As a parent, it’s always great to hear that your child is doing well in primary school.
But what if they are doing so well that the school or headteacher suggests to you that they are qualified to move up to the year above?
At first glance, many parents consider the chance to accelerate their child a year to be a huge honour, but it’s generally not a good choice for the child in the longer term—and perhaps they don’t realise the trouble they are storing up for their child later on, especially as they enter secondary school.
It’s Normal for Primary Classes Include Students with a Wide Range of Abilities
In the average primary classroom, there is usually an ability spread of around 5 years. Some children are working up to 2 years above what’s expected in the national curriculum and others up to 2 years below the average.

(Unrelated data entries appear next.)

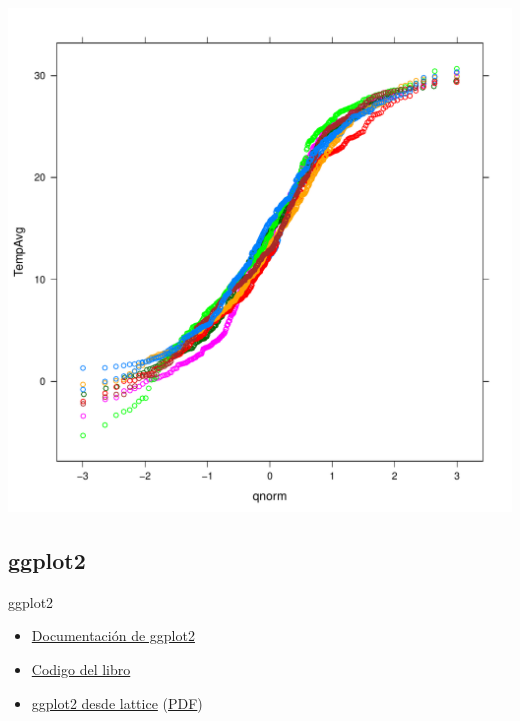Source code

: \documentclass[xcolor={usenames,svgnames,dvipsnames}]{beamer}
\begin{document}
\begin{frame}[label=sec-2-1-55]{}
\includegraphics[width=.9\linewidth]{figs/qqNorm.pdf}
\end{frame}


\subsection{ggplot2}
\label{sec-2-2}

\begin{frame}[label=sec-2-2-1]{ggplot2}
\begin{itemize}
\item \href{http://docs.ggplot2.org/current/}{Documentación de ggplot2}
\item \href{http://ggplot2.org/book/}{Codigo del libro}
\item \href{http://learnr.wordpress.com/2009/06/28/ggplot2-version-of-figures-in-lattice-multivariate-data-visualization-with-r-part-1/}{ggplot2 desde lattice} (\href{http://learnr.files.wordpress.com/2009/08/latbook.pdf}{PDF})
\end{itemize}
\end{frame}
\end{document}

Teachers are trained to manage such varied abilities and do it by differentiating the work they set in class. It is pretty normal for a child to be working at a higher level and the teacher should enjoy challenging them with extension work and other activities that extend their learning.

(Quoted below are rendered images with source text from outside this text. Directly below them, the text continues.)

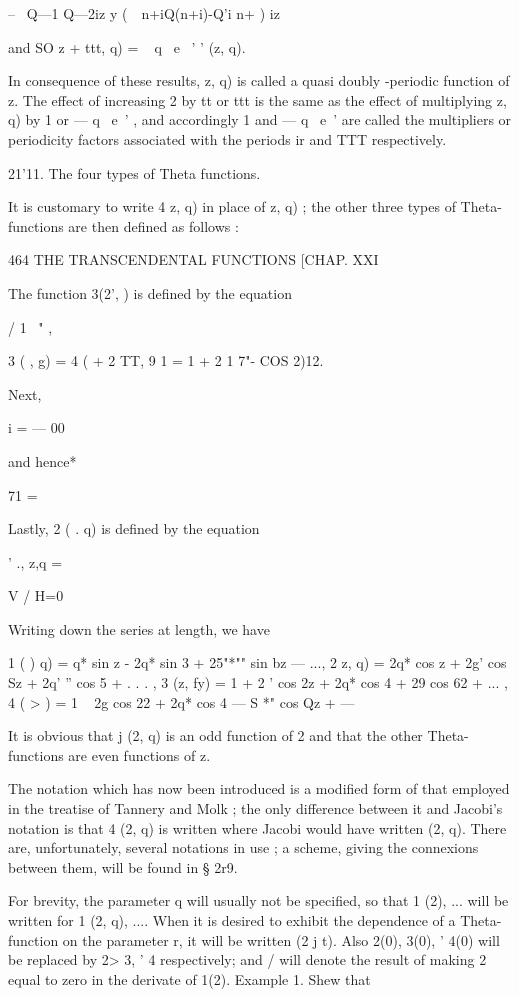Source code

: -- \ Q—1 Q—2iz y (\ \ n+iQ(n+i)-Q'i n+ ) iz

and SO z + ttt, q) = ~ q~ e~ ' ' (z, q).

In consequence of these results, z, q) is called a quasi doubly
-periodic function of z. The effect of increasing 2 by tt or ttt is
the same as the effect of multiplying z, q) by 1 or — q~ e~' , and
accordingly 1 and — q~ e~' are called the multipliers or periodicity
factors associated with the periods ir and TTT respectively.

21'11. The four types of Theta functions.

It is customary to write 4 z, q) in place of z, q) ; the other three
types of Theta-functions are then defined as follows :



464 THE TRANSCENDENTAL FUNCTIONS [CHAP. XXI

The function 3(2', ) is defined by the equation

/ 1 \ " ,

 3 ( , g) = 4 ( + 2 TT, 9 1 = 1 + 2 1 7"- COS 2)12.

Next, %

 i = — 00

and hence* %

71 =

Lastly, 2 ( . q) is defined by the equation

' ., z,q = %

V / H=0

Writing down the series at length, we have

 1 ( ) q) = q* sin z - 2q* sin 3 + 25"*"" sin bz — ..., 2 z, q) = 2q*
cos z + 2g' cos Sz + 2q' '' cos 5 + . . . , 3 (z, fy) = 1 + 2 ' cos 2z
+ 2q* cos 4 + 29 cos 62 + ... , 4 ( > ) = 1 ~ 2g cos 22 + 2q* cos 4 —
S *" cos Qz + —

It is obvious that j (2, q) is an odd function of 2 and that the other
Theta-functions are even functions of z.

The notation which has now been introduced is a modified form of that
employed in the treatise of Tannery and Molk ; the only difference
between it and Jacobi's notation is that 4 (2, q) is written where
Jacobi would have written (2, q). There are, unfortunately, several
notations in use ; a scheme, giving the connexions between them, will
be found in § 2r9.

For brevity, the parameter q will usually not be specified, so that 1
(2), ... will be written for 1 (2, q), .... When it is desired to
exhibit the dependence of a Theta-function on the parameter r, it will
be written (2 j t). Also 2(0), 3(0), ' 4(0) will be replaced by 2> 3,
' 4 respectively; and / will denote the result of making 2 equal to
zero in the derivate of 1(2). Example 1. Shew that

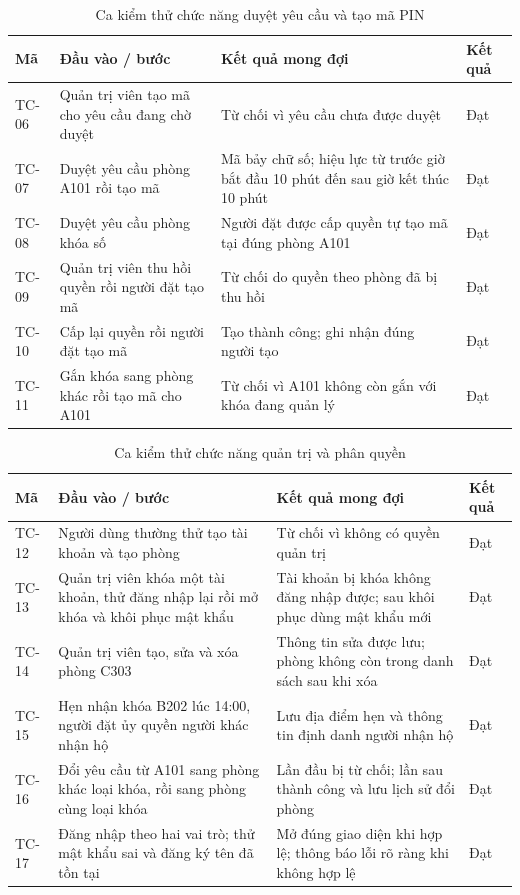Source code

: \documentclass[../DoAn.tex]{subfiles}
\begin{document}
\begin{table}[H]
\centering\small
\renewcommand{\arraystretch}{1.15}
\caption{Ca kiểm thử chức năng duyệt yêu cầu và tạo mã PIN}
\label{tab:tc_pin}
\begin{tabularx}{\textwidth}{|p{1.2cm}|X|X|p{1.3cm}|}
\hline
\textbf{Mã} & \textbf{Đầu vào / bước} & \textbf{Kết quả mong đợi} & \textbf{Kết quả} \\ \hline
TC-06 & Quản trị viên tạo mã cho yêu cầu đang chờ duyệt & Từ chối vì yêu cầu chưa được duyệt & Đạt \\ \hline
TC-07 & Duyệt yêu cầu phòng A101 rồi tạo mã & Mã bảy chữ số; hiệu lực từ trước giờ bắt đầu 10 phút đến sau giờ kết thúc 10 phút & Đạt \\ \hline
TC-08 & Duyệt yêu cầu phòng khóa số & Người đặt được cấp quyền tự tạo mã tại đúng phòng A101 & Đạt \\ \hline
TC-09 & Quản trị viên thu hồi quyền rồi người đặt tạo mã & Từ chối do quyền theo phòng đã bị thu hồi & Đạt \\ \hline
TC-10 & Cấp lại quyền rồi người đặt tạo mã & Tạo thành công; ghi nhận đúng người tạo & Đạt \\ \hline
TC-11 & Gắn khóa sang phòng khác rồi tạo mã cho A101 & Từ chối vì A101 không còn gắn với khóa đang quản lý & Đạt \\ \hline
\end{tabularx}
\end{table}

\begin{table}[H]
\centering\small
\renewcommand{\arraystretch}{1.15}
\caption{Ca kiểm thử chức năng quản trị và phân quyền}
\label{tab:tc_admin}
\begin{tabularx}{\textwidth}{|p{1.2cm}|X|X|p{1.3cm}|}
\hline
\textbf{Mã} & \textbf{Đầu vào / bước} & \textbf{Kết quả mong đợi} & \textbf{Kết quả} \\ \hline
TC-12 & Người dùng thường thử tạo tài khoản và tạo phòng & Từ chối vì không có quyền quản trị & Đạt \\ \hline
TC-13 & Quản trị viên khóa một tài khoản, thử đăng nhập lại rồi mở khóa và khôi phục mật khẩu & Tài khoản bị khóa không đăng nhập được; sau khôi phục dùng mật khẩu mới & Đạt \\ \hline
TC-14 & Quản trị viên tạo, sửa và xóa phòng C303 & Thông tin sửa được lưu; phòng không còn trong danh sách sau khi xóa & Đạt \\ \hline
TC-15 & Hẹn nhận khóa B202 lúc 14:00, người đặt ủy quyền người khác nhận hộ & Lưu địa điểm hẹn và thông tin định danh người nhận hộ & Đạt \\ \hline
TC-16 & Đổi yêu cầu từ A101 sang phòng khác loại khóa, rồi sang phòng cùng loại khóa & Lần đầu bị từ chối; lần sau thành công và lưu lịch sử đổi phòng & Đạt \\ \hline
TC-17 & Đăng nhập theo hai vai trò; thử mật khẩu sai và đăng ký tên đã tồn tại & Mở đúng giao diện khi hợp lệ; thông báo lỗi rõ ràng khi không hợp lệ & Đạt \\ \hline
\end{tabularx}
\end{table}
\end{document}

If you feel that your child isn’t being sufficiently challenged in school, you could also consider signing them up for stimulating extracurricular activities, like piano lessons or learning a new language.
Moving Up a Year: Academic vs. Social & Emotional Development
When children do move up a year, the problems that crop up later typically aren’t that they have missed out on learning key information. It’s more that they struggle to keep up with their peer group in social, physical, and emotional development. These differences aren’t so noticeable in primary classrooms. They tend to show up later on, around puberty and beyond.

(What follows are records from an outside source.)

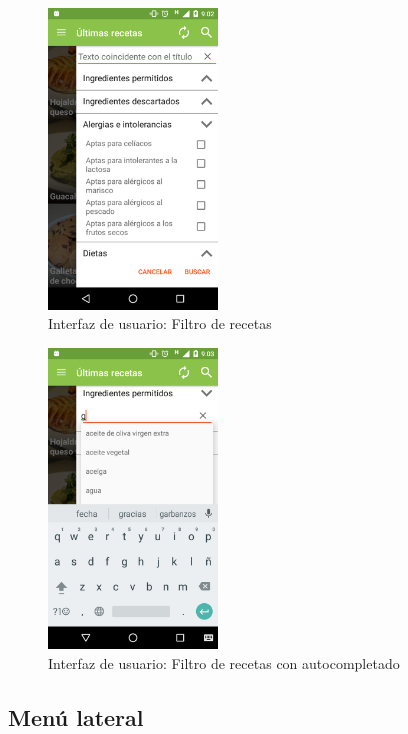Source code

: \begin{figure}[htbp]
  \centering
  \includegraphics[width=0.4\textwidth]{cap5/img/captura_06}
  \caption{Interfaz de usuario: Filtro de recetas}
  \label{fig:captura_06}
\end{figure}

\begin{figure}[htbp]
  \centering
  \includegraphics[width=0.4\textwidth]{cap5/img/captura_07}
  \caption{Interfaz de usuario: Filtro de recetas con autocompletado}
  \label{fig:captura_07}
\end{figure}


\subsection{Menú lateral}

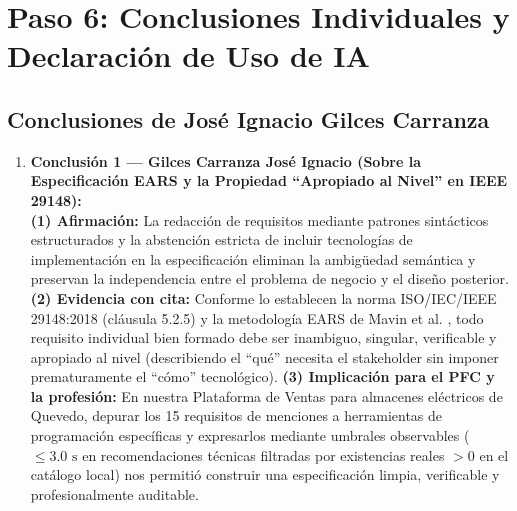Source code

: 
\section{Paso 6: Conclusiones Individuales y Declaración de Uso de IA}

\subsection{Conclusiones de José Ignacio Gilces Carranza}
\begin{enumerate}
	
	\item \textbf{Conclusión 1 --- Gilces Carranza José Ignacio (Sobre la Especificación EARS y la Propiedad ``Apropiado al Nivel'' en IEEE 29148):} \\
	\textbf{(1) Afirmación:} La redacción de requisitos mediante patrones sintácticos estructurados y la abstención estricta de incluir tecnologías de implementación en la especificación eliminan la ambigüedad semántica y preservan la independencia entre el problema de negocio y el diseño posterior. \textbf{(2) Evidencia con cita:} Conforme lo establecen la norma ISO/IEC/IEEE 29148:2018 (cláusula 5.2.5) \cite{ieee29148} y la metodología EARS de Mavin et al. \cite{mavin2009ears}, todo requisito individual bien formado debe ser inambiguo, singular, verificable y apropiado al nivel (describiendo el ``qué'' necesita el stakeholder sin imponer prematuramente el ``cómo'' tecnológico). \textbf{(3) Implicación para el PFC y la profesión:} En nuestra Plataforma de Ventas para almacenes eléctricos de Quevedo, depurar los 15 requisitos de menciones a herramientas de programación específicas y expresarlos mediante umbrales observables ($\le 3.0\text{ s}$ en recomendaciones técnicas filtradas por existencias reales $>0$ en el catálogo local) nos permitió construir una especificación limpia, verificable y profesionalmente auditable.
	

\end{enumerate}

A child moved up a year will only be average academically in the new year group and loses so much by being lifted out of their peer group entirely.
Secondary School Transfer: The Prospect of Repeating Year 6
In the UK, there is also the specific problem of secondary transfer. Few parents want their child to repeat year 6 and wait to go to secondary school. The 11+ is only sat by children who fit into a particular age bracket. Some secondary schools are unwilling to take a child a year too young (citing the common social and emotional development issues above), or maybe even be prevented from even considering admittance for your child a year early by their own school admissions criteria.
Might You Be Moving to a New School in the Future?
When changing schools there is sometimes an opportunity to apply for your child to be admitted to a year that’s not the usual one (in the technical lingo, they call this “admission out of chronological age.”) There’s no assurance, however, that if you moved and decided to attend a new school that the new school would agree to place your child in the accelerated year.
Years ago, I taught a great girl who was too young in year 6. I persuaded her parents to repeat that year and to allow her friends to move on to secondary school without her. It was a tough decision for them because at the time she was utterly comfortable in that social group and it was tough to see all her friends leave for secondary school without her—but in that older grouping she worked well, but wasn’t exactly flying.
That following year allowed us both such a fantastic opportunity to extend and polish her skills and take her attainment to another level. From then she never looked back.
No one wants their child to be a social misfit, slightly out of place in a year group. It is wonderful—flattering really—to hear that your child is doing so impressively well that they would cope well in an older grouping. But I urge you to put the idea to one side, and to challenge the school to address your child’s needs within his or her own year group. Except in very exceptional cases, this is the route which will truly serve your child best in the long term.